バンビのあくび

適度にテキトーに生きたいと思っている平民のブログです。

生き物であること

体にしこりのようなものがあるように感じたけれど、大きくもないし痛くもないのでしばらく放置していたら、ある日、むくむく腫れてきてあっという間にピンポン玉ぐらいの大きさになっていた。皮膚はしこりの大きさに合わせようとしたのか引っ張られてつるっとした表面になっており、触ると熱を帯びているのがわかった。じんじんとした痛みも伴ったため、慌てて皮膚科へ駆け込んだ。医師はは患部を見ると「あー、これは……」とどうなってるともわからない声を出し、ちょっと処置しますねと続けた。

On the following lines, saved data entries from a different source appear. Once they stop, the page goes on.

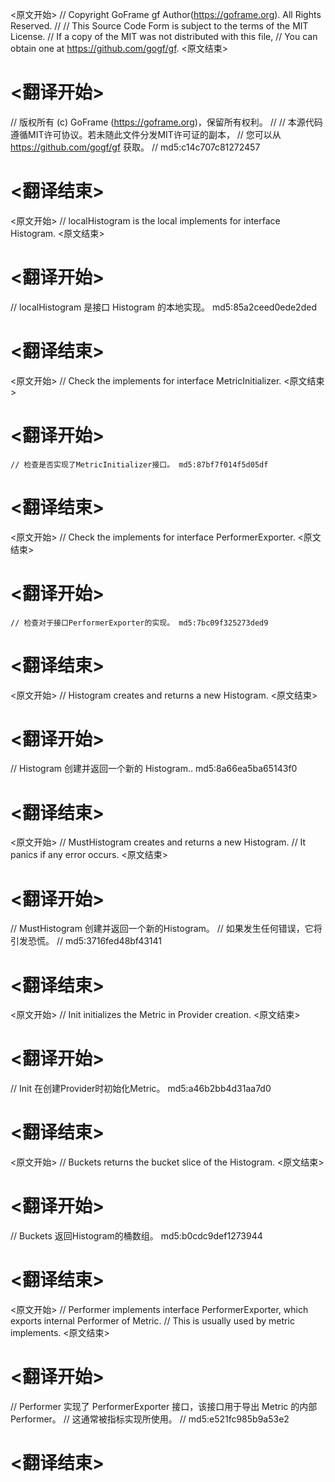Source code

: 
<原文开始>
// Copyright GoFrame gf Author(https://goframe.org). All Rights Reserved.
//
// This Source Code Form is subject to the terms of the MIT License.
// If a copy of the MIT was not distributed with this file,
// You can obtain one at https://github.com/gogf/gf.
<原文结束>

# <翻译开始>
// 版权所有 (c) GoFrame (https://goframe.org)，保留所有权利。
//
// 本源代码遵循MIT许可协议。若未随此文件分发MIT许可证的副本，
// 您可以从 https://github.com/gogf/gf 获取。
// md5:c14c707c81272457
# <翻译结束>


<原文开始>
// localHistogram is the local implements for interface Histogram.
<原文结束>

# <翻译开始>
// localHistogram 是接口 Histogram 的本地实现。 md5:85a2ceed0ede2ded
# <翻译结束>


<原文开始>
// Check the implements for interface MetricInitializer.
<原文结束>

# <翻译开始>
	// 检查是否实现了MetricInitializer接口。 md5:87bf7f014f5d05df
# <翻译结束>


<原文开始>
// Check the implements for interface PerformerExporter.
<原文结束>

# <翻译开始>
	// 检查对于接口PerformerExporter的实现。 md5:7bc09f325273ded9
# <翻译结束>


<原文开始>
// Histogram creates and returns a new Histogram.
<原文结束>

# <翻译开始>
// Histogram 创建并返回一个新的 Histogram.. md5:8a66ea5ba65143f0
# <翻译结束>


<原文开始>
// MustHistogram creates and returns a new Histogram.
// It panics if any error occurs.
<原文结束>

# <翻译开始>
// MustHistogram 创建并返回一个新的Histogram。
// 如果发生任何错误，它将引发恐慌。
// md5:3716fed48bf43141
# <翻译结束>


<原文开始>
// Init initializes the Metric in Provider creation.
<原文结束>

# <翻译开始>
// Init 在创建Provider时初始化Metric。 md5:a46b2bb4d31aa7d0
# <翻译结束>


<原文开始>
// Buckets returns the bucket slice of the Histogram.
<原文结束>

# <翻译开始>
// Buckets 返回Histogram的桶数组。 md5:b0cdc9def1273944
# <翻译结束>


<原文开始>
// Performer implements interface PerformerExporter, which exports internal Performer of Metric.
// This is usually used by metric implements.
<原文结束>

# <翻译开始>
// Performer 实现了 PerformerExporter 接口，该接口用于导出 Metric 的内部 Performer。
// 这通常被指标实现所使用。
// md5:e521fc985b9a53e2
# <翻译结束>

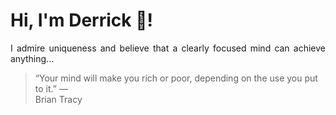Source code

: # Hi, I'm Derrick 👋!
<p align="justify">I admire uniqueness and believe that a clearly focused mind can achieve anything...</p> 
<!-- #quote-start -->
<blockquote>&ldquo;Your mind will make you rich or poor, depending on the use you put to it.&rdquo; &mdash; <footer>Brian Tracy</footer></blockquote>
<!-- #quote-end -->
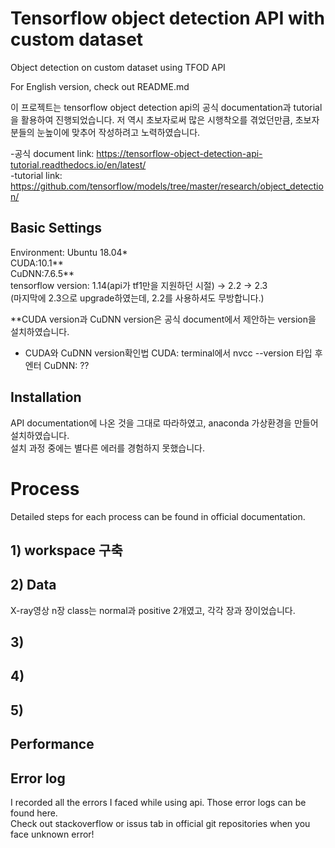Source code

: # Tensorflow object detection API with custom dataset
Object detection on custom dataset using TFOD API

For English version, check out README.md

이 프로젝트는 tensorflow object detection api의 공식 documentation과 tutorial을 활용하여 진행되었습니다.
저 역시 초보자로써 많은 시행착오를 겪었던만큼, 초보자 분들의 눈높이에 맞추어 작성하려고 노력하였습니다.

-공식 document link: https://tensorflow-object-detection-api-tutorial.readthedocs.io/en/latest/ \
-tutorial link: https://github.com/tensorflow/models/tree/master/research/object_detection/

## Basic Settings
Environment: Ubuntu 18.04* \
CUDA:10.1** \
CuDNN:7.6.5** \
tensorflow version: 1.14(api가 tf1만을 지원하던 시절) -> 2.2 -> 2.3\
(마지막에 2.3으로 upgrade하였는데, 2.2를 사용하셔도 무방합니다.)

**CUDA version과 CuDNN version은 공식 document에서 제안하는 version을 설치하였습니다.

* CUDA와 CuDNN version확인법
CUDA: terminal에서 nvcc --version 타입 후 엔터
CuDNN: ??

## Installation
API documentation에 나온 것을 그대로 따라하였고, anaconda 가상환경을 만들어 설치하였습니다. \
설치 과정 중에는 별다른 에러를 경험하지 못했습니다.

# Process
Detailed steps for each process can be found in official documentation.


## 1) workspace 구축

## 2) Data
X-ray영상 n장
class는 normal과 positive 2개였고, 각각 장과 장이었습니다.

## 3)
## 4)
## 5)


## Performance

## Error log
I recorded all the errors I faced while using api. Those error logs can be found here. \
Check out stackoverflow or issus tab in official git repositories when you face unknown error!
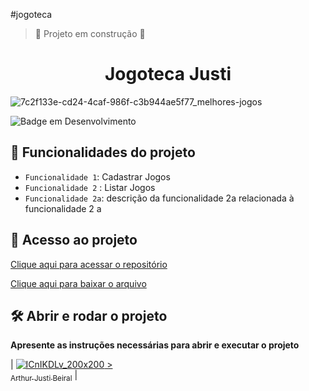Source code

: #jogoteca
> :construction: Projeto em construção :construction:
<h1 align="center"> Jogoteca Justi </h1>

![7c2f133e-cd24-4caf-986f-c3b944ae5f77_melhores-jogos](https://user-images.githubusercontent.com/108819606/182635690-5db239e5-125c-4acb-83fa-02b330e583a6.jpg)

![Badge em Desenvolvimento](http://img.shields.io/static/v1?label=STATUS&message=EM%20DESENVOLVIMENTO&color=GREEN&style=for-the-badge)

## :hammer: Funcionalidades do projeto

- `Funcionalidade 1`: Cadastrar Jogos
- `Funcionalidade 2` : Listar Jogos
- `Funcionalidade 2a`: descrição da funcionalidade 2a relacionada à funcionalidade 2
a
## 📁 Acesso ao projeto

[Clique aqui para acessar o repositório](https://github.com/kuxyy/web1)


[Clique aqui para baixar o arquivo](https://github.com/kuxyy/web1/archive/refs/heads/master.zip) 

## 🛠️ Abrir e rodar o projeto

**Apresente as instruções necessárias para abrir e executar o projeto**


| [![ICnIKDLv_200x200](https://user-images.githubusercontent.com/108819606/182641569-000e0e4c-9999-4542-a23c-e5b2108951e3.jpg) ><br><sub>Arthur Justi Beiral</sub>](https://github.com/kuxyy) |
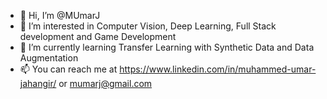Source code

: - 👋 Hi, I’m @MUmarJ
- 👀 I’m interested in Computer Vision, Deep Learning, Full Stack development and Game Development 
- 🌱 I’m currently learning Transfer Learning with Synthetic Data and Data Augmentation
- 📫 You can reach me at https://www.linkedin.com/in/muhammed-umar-jahangir/ or mumarj@gmail.com

<!---
MUmarJ/MUmarJ is a ✨ special ✨ repository because its `README.md` (this file) appears on your GitHub profile.
You can click the Preview link to take a look at your changes.
--->
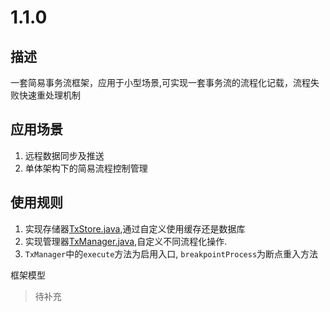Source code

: # 1.1.0

## 描述
一套简易事务流框架，应用于小型场景,可实现一套事务流的流程化记载，流程失败快速重处理机制

## 应用场景
1. 远程数据同步及推送
2. 单体架构下的简易流程控制管理

## 使用规则
1. 实现存储器[TxStore.java](src/main/java/com/ourexists/era/txflow/TxStore.java),通过自定义使用缓存还是数据库
2. 实现管理器[TxManager.java](src/main/java/com/ourexists/era/txflow/TxManager.java),自定义不同流程化操作.
3. `TxManager`中的`execute`方法为启用入口, `breakpointProcess`为断点重入方法

框架模型
> 待补充    
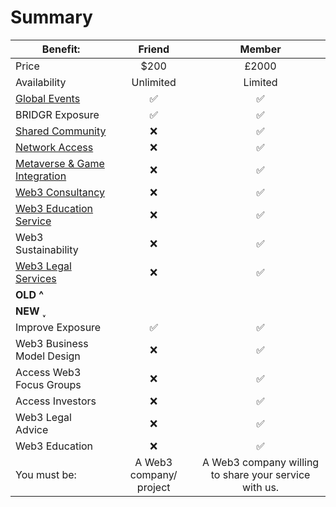# Summary

| Benefit:                                         |         Friend          |                         Member                        |
| ------------------------------------------------ | :---------------------: | :---------------------------------------------------: |
| Price                                            |           $200          |                         £2000                         |
| Availability                                     |        Unlimited        |                        Limited                        |
| [Global Events](broken-reference)                |            ✅            |                           ✅                           |
| BRIDGR Exposure                                  |            ✅            |                           ✅                           |
| [Shared Community](broken-reference)             |            ❌            |                           ✅                           |
| [Network Access](broken-reference)               |            ❌            |                           ✅                           |
| [Metaverse & Game Integration](broken-reference) |            ❌            |                           ✅                           |
| [Web3 Consultancy](broken-reference)             |            ❌            |                           ✅                           |
| [Web3 Education Service](broken-reference)       |            ❌            |                           ✅                           |
| Web3 Sustainability                              |            ❌            |                           ✅                           |
| [Web3 Legal Services](broken-reference)          |            ❌            |                           ✅                           |
| **OLD ^**                                        |                         |                                                       |
| **NEW ˯**                                        |                         |                                                       |
| Improve Exposure                                 |            ✅            |                           ✅                           |
| Web3 Business Model Design                       |            ❌            |                           ✅                           |
| Access Web3 Focus Groups                         |            ❌            |                           ✅                           |
| Access Investors                                 |            ❌            |                           ✅                           |
| Web3 Legal Advice                                |            ❌            |                           ✅                           |
| Web3 Education                                   |            ❌            |                           ✅                           |
| You must be:                                     | A Web3 company/ project | A Web3 company willing to share your service with us. |

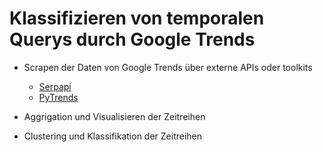 # Klassifizieren von temporalen Querys durch Google Trends

- Scrapen der Daten von Google Trends über externe APIs oder toolkits
    - [Serpapi](https://serpapi.com/google-trends-api)
    - [PyTrends](https://github.com/GeneralMills/pytrends)

- Aggrigation und Visualisieren der Zeitreihen

- Clustering und Klassifikation der Zeitreihen

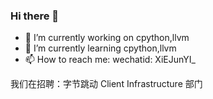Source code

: ### Hi there 👋

- 🔭 I’m currently working on cpython,llvm
- 🌱 I’m currently learning cpython,llvm
- 📫 How to reach me: wechatid: XiEJunYI_

我们在招聘：字节跳动 Client Infrastructure 部门

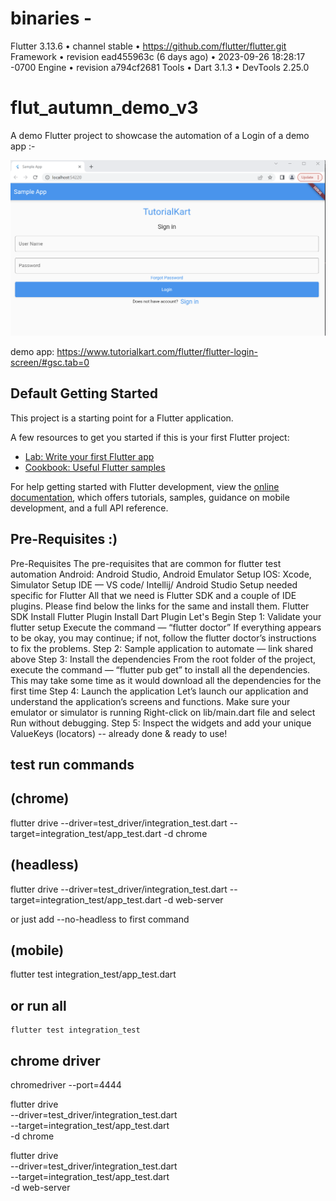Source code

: # binaries -
Flutter 3.13.6 • channel stable • https://github.com/flutter/flutter.git
Framework • revision ead455963c (6 days ago) • 2023-09-26 18:28:17 -0700
Engine • revision a794cf2681
Tools • Dart 3.1.3 • DevTools 2.25.0

# flut_autumn_demo_v3

A demo Flutter project to showcase the automation of a Login of a demo app :-

![img.png](img.png)

demo app: https://www.tutorialkart.com/flutter/flutter-login-screen/#gsc.tab=0

## Default Getting Started

This project is a starting point for a Flutter application.

A few resources to get you started if this is your first Flutter project:

- [Lab: Write your first Flutter app](https://docs.flutter.dev/get-started/codelab)
- [Cookbook: Useful Flutter samples](https://docs.flutter.dev/cookbook)

For help getting started with Flutter development, view the
[online documentation](https://docs.flutter.dev/), which offers tutorials,
samples, guidance on mobile development, and a full API reference.

## Pre-Requisites :)
Pre-Requisites
The pre-requisites that are common for flutter test automation
Android: Android Studio, Android Emulator Setup
IOS: Xcode, Simulator Setup
IDE — VS code/ Intellij/ Android Studio
Setup needed specific for Flutter
All that we need is Flutter SDK and a couple of IDE plugins. Please find below the links for the same and install them.
Flutter SDK
Install Flutter Plugin
Install Dart Plugin
Let's Begin
Step 1: Validate your flutter setup
Execute the command — “flutter doctor” If everything appears to be okay, you may continue; if not, follow the flutter doctor’s instructions to fix the problems.
Step 2: Sample application to automate — link shared above
Step 3: Install the dependencies
From the root folder of the project, execute the command — “flutter pub get” to install all the dependencies. This may take some time as it would download all the dependencies for the first time
Step 4: Launch the application
Let’s launch our application and understand the application’s screens and functions. Make sure your emulator or simulator is running
Right-click on lib/main.dart file and select Run without debugging.
Step 5: Inspect the widgets and add your unique ValueKeys (locators) -- already done & ready to use!

## test run commands
## (chrome)
flutter drive --driver=test_driver/integration_test.dart --target=integration_test/app_test.dart -d chrome
## (headless)
flutter drive --driver=test_driver/integration_test.dart --target=integration_test/app_test.dart -d web-server

or just add
--no-headless
to first command

## (mobile)
flutter test integration_test/app_test.dart
## or run all
    flutter test integration_test

## chrome driver
chromedriver --port=4444

flutter drive \
  --driver=test_driver/integration_test.dart \
  --target=integration_test/app_test.dart \
  -d chrome

  flutter drive \
  --driver=test_driver/integration_test.dart \
  --target=integration_test/app_test.dart \
  -d web-server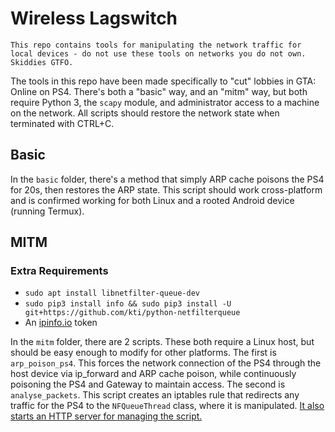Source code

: # Wireless Lagswitch
``This repo contains tools for manipulating the network traffic for local devices - do not use these tools on networks you do not own. Skiddies GTFO.``

The tools in this repo have been made specifically to "cut" lobbies in GTA: Online on PS4. There's both a "basic" way, and an "mitm" way, but both require Python 3, the `scapy` module, and administrator access to a machine on the network. All scripts should restore the network state when terminated with CTRL+C.

## Basic
In the `basic` folder, there's a method that simply ARP cache poisons the PS4 for 20s, then restores the ARP state. This script should work cross-platform and is confirmed working for both Linux and a rooted Android device (running Termux).

## MITM
### Extra Requirements
- `sudo apt install libnetfilter-queue-dev`
- `sudo pip3 install info && sudo pip3 install -U git+https://github.com/kti/python-netfilterqueue`
- An [ipinfo.io](http://ipinfo.io) token

In the `mitm` folder, there are 2 scripts. These both require a Linux host, but should be easy enough to modify for other platforms. The first is `arp_poison_ps4`. This forces the network connection of the PS4 through the host device via ip_forward and ARP cache poison, while continuously poisoning the PS4 and Gateway to maintain access. The second is `analyse_packets`. This script creates an iptables rule that redirects any traffic for the PS4 to the `NFQueueThread` class, where it is manipulated. [It also starts an HTTP server for managing the script.](http://localhost:8181)
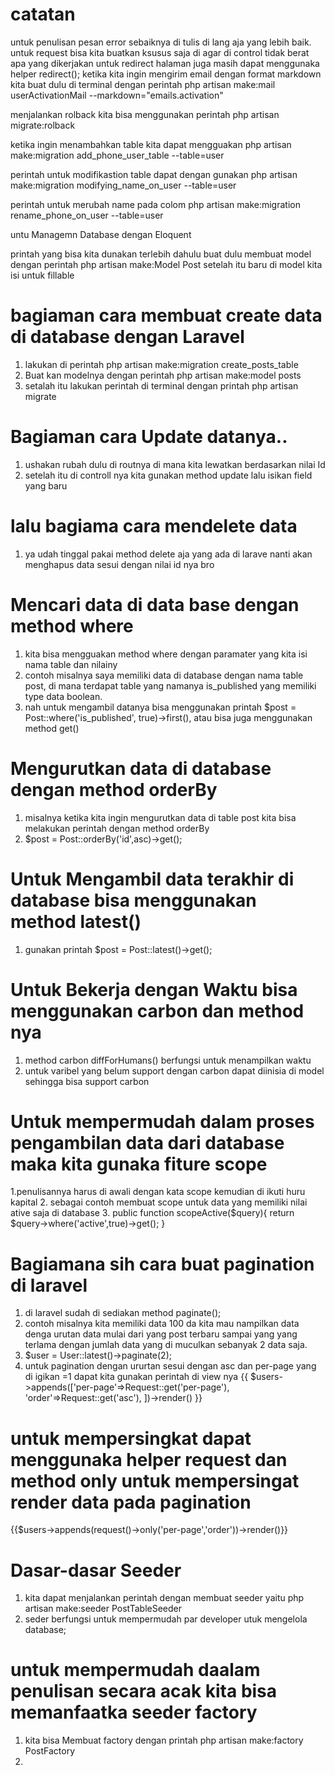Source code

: # catatan
untuk penulisan pesan error sebaiknya di tulis di lang aja yang lebih baik.
untuk request bisa kita buatkan ksusus saja di agar di control tidak berat apa yang dikerjakan
untuk redirect halaman juga masih dapat menggunaka  helper redirect();
ketika kita ingin mengirim email dengan format markdown kita buat dulu di terminal dengan perintah
php artisan make:mail userActivationMail --markdown="emails.activation"

menjalankan rolback kita bisa menggunakan perintah php artisan migrate:rolback

ketika ingin menambahkan table kita dapat mengguakan
php artisan make:migration add_phone_user_table --table=user

perintah untuk modifikastion table dapat dengan gunakan
php artisan make:migration modifying_name_on_user --table=user

perintah untuk merubah name pada colom
php artisan make:migration rename_phone_on_user --table=user

untu Managemn Database dengan Eloquent 

printah yang bisa kita dunakan terlebih dahulu buat dulu membuat model dengan perintah
php artisan make:Model Post
setelah itu baru di model kita isi untuk fillable

# bagiaman cara membuat create data di database dengan Laravel
 1. lakukan di perintah php artisan make:migration create_posts_table
 2. Buat kan modelnya dengan perintah php artisan make:model posts
 3. setalah itu lakukan perintah di terminal dengan printah php artisan migrate

 # Bagiaman cara Update datanya.. 
 1. ushakan rubah dulu di routnya di mana kita lewatkan berdasarkan nilai Id
 2. setelah itu di controll nya kita gunakan method update lalu isikan field yang baru
 # lalu bagiama cara mendelete data
 1. ya udah tinggal pakai method delete aja yang ada di larave nanti akan menghapus data sesui dengan nilai id nya bro

 # Mencari data di data base dengan method where
 1. kita bisa mengguakan method where dengan paramater yang kita isi nama table dan nilainy
 2. contoh misalnya saya memiliki data di database dengan nama table post, di mana terdapat table yang namanya is_published yang
 memiliki type data boolean.
 3. nah untuk mengambil datanya bisa menggunakan printah $post  = Post::where('is_published', true)->first(), atau bisa juga menggunakan method get()
 # Mengurutkan data di database dengan method orderBy
 1. misalnya ketika kita ingin mengurutkan data di table post kita bisa melakukan perintah dengan method orderBy
 2. $post = Post::orderBy('id',asc)->get();

 # Untuk Mengambil data terakhir di database bisa menggunakan method latest()
 1. gunakan printah $post = Post::latest()->get();

 # Untuk Bekerja dengan Waktu bisa menggunakan carbon dan method nya
 1. method carbon diffForHumans() berfungsi untuk menampilkan waktu
 2. untuk varibel yang belum support dengan carbon dapat diinisia di model sehingga bisa support carbon

 # Untuk mempermudah dalam proses pengambilan data dari database maka kita gunaka fiture scope
 1.penulisannya harus di awali dengan kata scope kemudian di ikuti huru kapital
 2. sebagai contoh membuat scope untuk data yang memiliki nilai ative saja di database
 3. public function scopeActive($query){
     return $query->where('active',true)->get();
 }

 # Bagiamana sih cara buat pagination di laravel
 1. di laravel sudah di sediakan method paginate();
 2. contoh misalnya kita memiliki data 100 da kita mau nampilkan data denga urutan data mulai dari yang post terbaru sampai yang yang terlama dengan jumlah data yang di muculkan sebanyak 2 data saja.
 3. $user = User::latest()->paginate(2);
 4. untuk pagination dengan ururtan sesui dengan asc dan per-page yang di igikan =1 dapat kita gunakan perintah di view nya  {{ $users->appends(['per-page'=>Request::get('per-page'),
                        'order'=>Request::get('asc'),
   ])->render() }}

# untuk mempersingkat dapat menggunaka  helper request dan method only untuk mempersingat render data pada pagination
 {{$users->appends(request()->only('per-page','order'))->render()}}

# Dasar-dasar Seeder 
1. kita dapat menjalankan perintah dengan membuat seeder yaitu php artisan make:seeder PostTableSeeder
2. seder berfungsi untuk mempermudah par developer utuk mengelola database;


# untuk mempermudah daalam penulisan secara acak kita bisa memanfaatka seeder factory
1. kita bisa Membuat factory dengan printah php artisan make:factory PostFactory 
2.




 



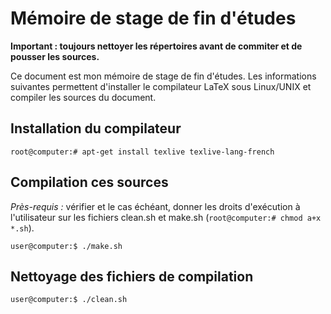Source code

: # Mémoire de stage de fin d'études

__Important : toujours nettoyer les répertoires avant de commiter et de pousser les sources.__

Ce document est mon mémoire de stage de fin d'études. Les informations suivantes permettent d'installer le compilateur LaTeX sous Linux/UNIX et compiler les sources du document.

## Installation du compilateur

`root@computer:# apt-get install texlive texlive-lang-french`

## Compilation ces sources

*Près-requis :* vérifier et le cas échéant, donner les droits d'exécution à l'utilisateur sur les fichiers clean.sh et make.sh (`root@computer:# chmod a+x *.sh`).

`user@computer:$ ./make.sh`

## Nettoyage des fichiers de compilation

`user@computer:$ ./clean.sh`



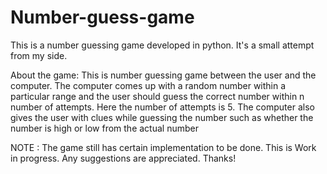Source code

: # Number-guess-game

This is a number guessing game developed in python. It's a small attempt from my side.

About the game:
This is number guessing game between the user and the computer.
The computer comes up with a random number within a particular range and the user should guess the correct number within n number of attempts.
Here the number of attempts is 5. The computer also gives the user with clues while guessing the number such as whether the number is high or low from the actual number

NOTE : The game still has certain implementation to be done. This is Work in progress.
Any suggestions are appreciated. Thanks!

いたい!あまりにも腫れていたため触れるだけでも痛かった患部に医師は針で穴をあけていた。ぶす。ぶす。針を刺す痛みと患部を押して膿を出していると思われる処置に私は自分の髪の毛をぎゅっと掴んで、うぅぅ…と声を出した。

「痛いよね…痛いよね…」

医師も看護師さんも優しいのだが、あまりの痛みに目から涙がぽろぽろこぼれてきた。ガーゼを貼ってもらい、流れる涙を拭いながら話を聞き、薬を手にして帰路についた。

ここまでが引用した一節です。